Each line below is to be repeated exactly; any picture is to be left out.

Saved data entries:

▽

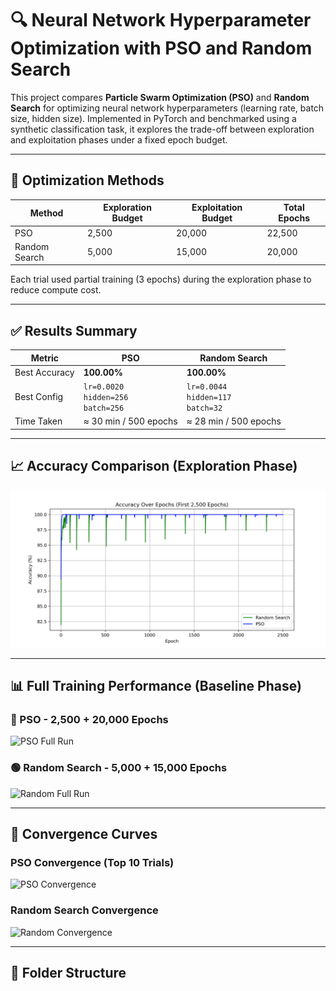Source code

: # 🔍 Neural Network Hyperparameter Optimization with PSO and Random Search

This project compares **Particle Swarm Optimization (PSO)** and **Random Search** for optimizing neural network hyperparameters (learning rate, batch size, hidden size). Implemented in PyTorch and benchmarked using a synthetic classification task, it explores the trade-off between exploration and exploitation phases under a fixed epoch budget.

---

## 🚀 Optimization Methods

| Method        | Exploration Budget | Exploitation Budget | Total Epochs |
|---------------|--------------------|----------------------|--------------|
| PSO           | 2,500              | 20,000               | 22,500       |
| Random Search | 5,000              | 15,000               | 20,000       |

Each trial used partial training (3 epochs) during the exploration phase to reduce compute cost.

---

## ✅ Results Summary

| Metric        | PSO               | Random Search        |
|---------------|------------------|----------------------|
| Best Accuracy | **100.00%**      | **100.00%**          |
| Best Config   | `lr=0.0020`<br>`hidden=256`<br>`batch=256` | `lr=0.0044`<br>`hidden=117`<br>`batch=32` |
| Time Taken    | ≈ 30 min / 500 epochs | ≈ 28 min / 500 epochs |

---

## 📈 Accuracy Comparison (Exploration Phase)

![Accuracy Comparison](accuracy_comparison_2500.png)

---

## 📊 Full Training Performance (Baseline Phase)

### 🔵 PSO - 2,500 + 20,000 Epochs

![PSO Full Run](data/pso_2500_full.png)

### 🟢 Random Search - 5,000 + 15,000 Epochs

![Random Full Run](data/random_search_15000_full.png)

---

## 🔁 Convergence Curves

### PSO Convergence (Top 10 Trials)

![PSO Convergence](data/pso_baseline_summary.png)

### Random Search Convergence

![Random Convergence](data/random_baseline_convergence.png)

---

## 📁 Folder Structure

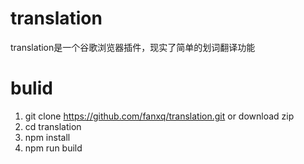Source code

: # translation
translation是一个谷歌浏览器插件，现实了简单的划词翻译功能

# bulid
1. git clone https://github.com/fanxq/translation.git or download zip
2. cd translation
3. npm install
4. npm run build



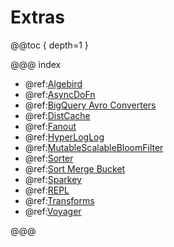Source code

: # Extras

@@toc { depth=1 }

@@@ index

* @ref:[Algebird](Algebird.md)
* @ref:[AsyncDoFn](AsyncDoFn.md)
* @ref:[BigQuery Avro Converters](BigQueryAvro.md)
* @ref:[DistCache](DistCache.md)
* @ref:[Fanout](Fanout.md)
* @ref:[HyperLogLog](HyperLogLog.md)
* @ref:[MutableScalableBloomFilter](MutableScalableBloomFilter.md)
* @ref:[Sorter](Sorter.md)
* @ref:[Sort Merge Bucket](Sort-Merge-Bucket.md)
* @ref:[Sparkey](Sparkey.md)
* @ref:[REPL](Scio-REPL.md)
* @ref:[Transforms](Transforms.md)
* @ref:[Voyager](Voyager.md)

@@@
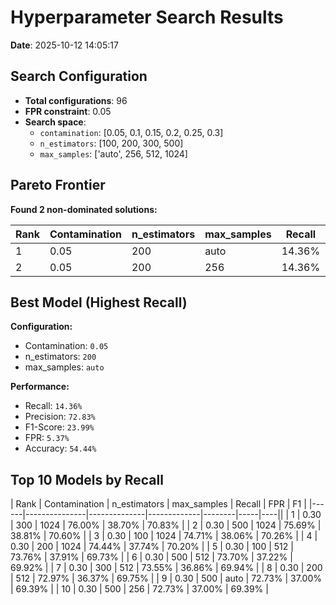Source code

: # Hyperparameter Search Results

**Date**: 2025-10-12 14:05:17

## Search Configuration

- **Total configurations**: 96
- **FPR constraint**: 0.05
- **Search space**:
  - `contamination`: [0.05, 0.1, 0.15, 0.2, 0.25, 0.3]
  - `n_estimators`: [100, 200, 300, 500]
  - `max_samples`: ['auto', 256, 512, 1024]

## Pareto Frontier

**Found 2 non-dominated solutions:**

| Rank | Contamination | n_estimators | max_samples | Recall | FPR | F1 | Precision |
|------|---------------|--------------|-------------|--------|-----|----|-----------|
| 1 | 0.05 | 200 | auto | 14.36% | 5.37% | 23.99% | 72.83% |
| 2 | 0.05 | 200 | 256 | 14.36% | 5.37% | 23.99% | 72.83% |

## Best Model (Highest Recall)

**Configuration:**
- Contamination: `0.05`
- n_estimators: `200`
- max_samples: `auto`

**Performance:**
- Recall: `14.36%`
- Precision: `72.83%`
- F1-Score: `23.99%`
- FPR: `5.37%`
- Accuracy: `54.44%`

## Top 10 Models by Recall

| Rank | Contamination | n_estimators | max_samples | Recall | FPR | F1 |
|------|---------------|--------------|-------------|--------|-----|----||
| 1 | 0.30 | 300 | 1024 | 76.00% | 38.70% | 70.83% |
| 2 | 0.30 | 500 | 1024 | 75.69% | 38.81% | 70.60% |
| 3 | 0.30 | 100 | 1024 | 74.71% | 38.06% | 70.26% |
| 4 | 0.30 | 200 | 1024 | 74.44% | 37.74% | 70.20% |
| 5 | 0.30 | 100 | 512 | 73.76% | 37.91% | 69.73% |
| 6 | 0.30 | 500 | 512 | 73.70% | 37.22% | 69.92% |
| 7 | 0.30 | 300 | 512 | 73.55% | 36.86% | 69.94% |
| 8 | 0.30 | 200 | 512 | 72.97% | 36.37% | 69.75% |
| 9 | 0.30 | 500 | auto | 72.73% | 37.00% | 69.39% |
| 10 | 0.30 | 500 | 256 | 72.73% | 37.00% | 69.39% |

△

FINAL ANSWER:
Source code

: # 🔍 Neural Network Hyperparameter Optimization with PSO and Random Search

This project compares **Particle Swarm Optimization (PSO)** and **Random Search** for optimizing neural network hyperparameters (learning rate, batch size, hidden size). Implemented in PyTorch and benchmarked using a synthetic classification task, it explores the trade-off between exploration and exploitation phases under a fixed epoch budget.

---

## 🚀 Optimization Methods

| Method        | Exploration Budget | Exploitation Budget | Total Epochs |
|---------------|--------------------|----------------------|--------------|
| PSO           | 2,500              | 20,000               | 22,500       |
| Random Search | 5,000              | 15,000               | 20,000       |

Each trial used partial training (3 epochs) during the exploration phase to reduce compute cost.

---

## ✅ Results Summary

| Metric        | PSO               | Random Search        |
|---------------|------------------|----------------------|
| Best Accuracy | **100.00%**      | **100.00%**          |
| Best Config   | `lr=0.0020`<br>`hidden=256`<br>`batch=256` | `lr=0.0044`<br>`hidden=117`<br>`batch=32` |
| Time Taken    | ≈ 30 min / 500 epochs | ≈ 28 min / 500 epochs |

---

## 📈 Accuracy Comparison (Exploration Phase)

![Accuracy Comparison](accuracy_comparison_2500.png)

---

## 📊 Full Training Performance (Baseline Phase)

### 🔵 PSO - 2,500 + 20,000 Epochs

![PSO Full Run](data/pso_2500_full.png)

### 🟢 Random Search - 5,000 + 15,000 Epochs

![Random Full Run](data/random_search_15000_full.png)

---

## 🔁 Convergence Curves

### PSO Convergence (Top 10 Trials)

![PSO Convergence](data/pso_baseline_summary.png)

### Random Search Convergence

![Random Convergence](data/random_baseline_convergence.png)

---

## 📁 Folder Structure

Source code

: # translation
translation是一个谷歌浏览器插件，现实了简单的划词翻译功能

# bulid
1. git clone https://github.com/fanxq/translation.git or download zip
2. cd translation
3. npm install
4. npm run build



Source code

: # Extras

@@toc { depth=1 }

@@@ index

* @ref:[Algebird](Algebird.md)
* @ref:[AsyncDoFn](AsyncDoFn.md)
* @ref:[BigQuery Avro Converters](BigQueryAvro.md)
* @ref:[DistCache](DistCache.md)
* @ref:[Fanout](Fanout.md)
* @ref:[HyperLogLog](HyperLogLog.md)
* @ref:[MutableScalableBloomFilter](MutableScalableBloomFilter.md)
* @ref:[Sorter](Sorter.md)
* @ref:[Sort Merge Bucket](Sort-Merge-Bucket.md)
* @ref:[Sparkey](Sparkey.md)
* @ref:[REPL](Scio-REPL.md)
* @ref:[Transforms](Transforms.md)
* @ref:[Voyager](Voyager.md)

@@@
Source code

: # Hyperparameter Search Results

**Date**: 2025-10-12 14:05:17

## Search Configuration

- **Total configurations**: 96
- **FPR constraint**: 0.05
- **Search space**:
  - `contamination`: [0.05, 0.1, 0.15, 0.2, 0.25, 0.3]
  - `n_estimators`: [100, 200, 300, 500]
  - `max_samples`: ['auto', 256, 512, 1024]

## Pareto Frontier

**Found 2 non-dominated solutions:**

| Rank | Contamination | n_estimators | max_samples | Recall | FPR | F1 | Precision |
|------|---------------|--------------|-------------|--------|-----|----|-----------|
| 1 | 0.05 | 200 | auto | 14.36% | 5.37% | 23.99% | 72.83% |
| 2 | 0.05 | 200 | 256 | 14.36% | 5.37% | 23.99% | 72.83% |

## Best Model (Highest Recall)

**Configuration:**
- Contamination: `0.05`
- n_estimators: `200`
- max_samples: `auto`

**Performance:**
- Recall: `14.36%`
- Precision: `72.83%`
- F1-Score: `23.99%`
- FPR: `5.37%`
- Accuracy: `54.44%`

## Top 10 Models by Recall

| Rank | Contamination | n_estimators | max_samples | Recall | FPR | F1 |
|------|---------------|--------------|-------------|--------|-----|----||
| 1 | 0.30 | 300 | 1024 | 76.00% | 38.70% | 70.83% |
| 2 | 0.30 | 500 | 1024 | 75.69% | 38.81% | 70.60% |
| 3 | 0.30 | 100 | 1024 | 74.71% | 38.06% | 70.26% |
| 4 | 0.30 | 200 | 1024 | 74.44% | 37.74% | 70.20% |
| 5 | 0.30 | 100 | 512 | 73.76% | 37.91% | 69.73% |
| 6 | 0.30 | 500 | 512 | 73.70% | 37.22% | 69.92% |
| 7 | 0.30 | 300 | 512 | 73.55% | 36.86% | 69.94% |
| 8 | 0.30 | 200 | 512 | 72.97% | 36.37% | 69.75% |
| 9 | 0.30 | 500 | auto | 72.73% | 37.00% | 69.39% |
| 10 | 0.30 | 500 | 256 | 72.73% | 37.00% | 69.39% |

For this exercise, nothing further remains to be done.